## Exercise goal
Given the records below, would you repeat exactly the lines that begin at the one containing "## Instructions" and end at the one containing "l'address suivante 0xb683d83a532e2cb7dfa5275eed3698436371cc9f", inclusive?

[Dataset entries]
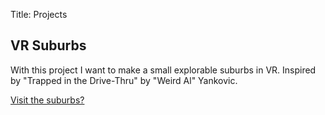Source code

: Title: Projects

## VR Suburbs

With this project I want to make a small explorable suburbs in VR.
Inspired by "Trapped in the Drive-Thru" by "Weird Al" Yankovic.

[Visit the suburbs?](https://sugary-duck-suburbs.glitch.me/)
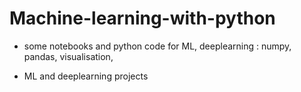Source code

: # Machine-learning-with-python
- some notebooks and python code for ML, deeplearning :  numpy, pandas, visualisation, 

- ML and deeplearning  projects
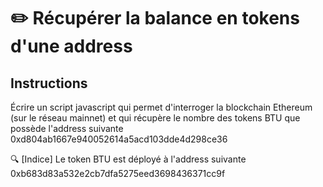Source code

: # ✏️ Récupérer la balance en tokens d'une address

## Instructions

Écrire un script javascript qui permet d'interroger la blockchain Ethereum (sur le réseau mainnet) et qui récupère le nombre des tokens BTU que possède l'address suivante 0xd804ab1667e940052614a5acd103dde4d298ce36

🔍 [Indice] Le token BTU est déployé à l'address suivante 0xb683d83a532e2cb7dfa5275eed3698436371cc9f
---
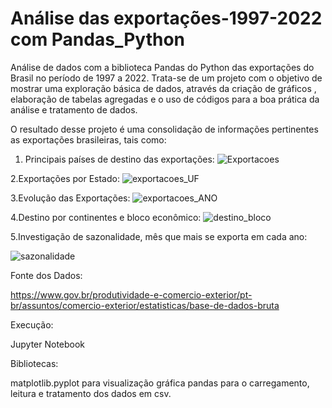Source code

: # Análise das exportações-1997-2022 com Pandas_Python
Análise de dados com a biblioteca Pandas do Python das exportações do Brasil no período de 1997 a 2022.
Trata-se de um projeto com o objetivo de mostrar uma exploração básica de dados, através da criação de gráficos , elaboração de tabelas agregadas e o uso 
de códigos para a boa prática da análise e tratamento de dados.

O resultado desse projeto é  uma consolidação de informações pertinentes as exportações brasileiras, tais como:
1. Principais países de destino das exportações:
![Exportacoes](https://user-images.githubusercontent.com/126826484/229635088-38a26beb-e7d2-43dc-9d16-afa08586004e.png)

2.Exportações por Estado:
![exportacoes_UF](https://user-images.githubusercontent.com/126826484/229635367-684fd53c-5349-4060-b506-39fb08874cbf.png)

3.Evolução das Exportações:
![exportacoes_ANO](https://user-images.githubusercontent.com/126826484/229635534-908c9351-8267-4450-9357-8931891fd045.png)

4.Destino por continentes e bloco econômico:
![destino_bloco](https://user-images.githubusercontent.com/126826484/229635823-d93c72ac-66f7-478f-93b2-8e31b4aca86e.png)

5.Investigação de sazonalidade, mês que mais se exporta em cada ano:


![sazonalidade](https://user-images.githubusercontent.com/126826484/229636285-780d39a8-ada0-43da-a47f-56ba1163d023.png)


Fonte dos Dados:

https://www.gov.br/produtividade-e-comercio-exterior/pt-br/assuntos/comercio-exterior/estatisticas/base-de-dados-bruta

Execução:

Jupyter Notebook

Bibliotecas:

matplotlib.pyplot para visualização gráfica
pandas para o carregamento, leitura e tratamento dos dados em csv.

## Final answer
## Instructions

Écrire un script javascript qui permet d'interroger la blockchain Ethereum (sur le réseau mainnet) et qui récupère le nombre des tokens BTU que possède l'address suivante 0xd804ab1667e940052614a5acd103dde4d298ce36

🔍 [Indice] Le token BTU est déployé à l'address suivante 0xb683d83a532e2cb7dfa5275eed3698436371cc9f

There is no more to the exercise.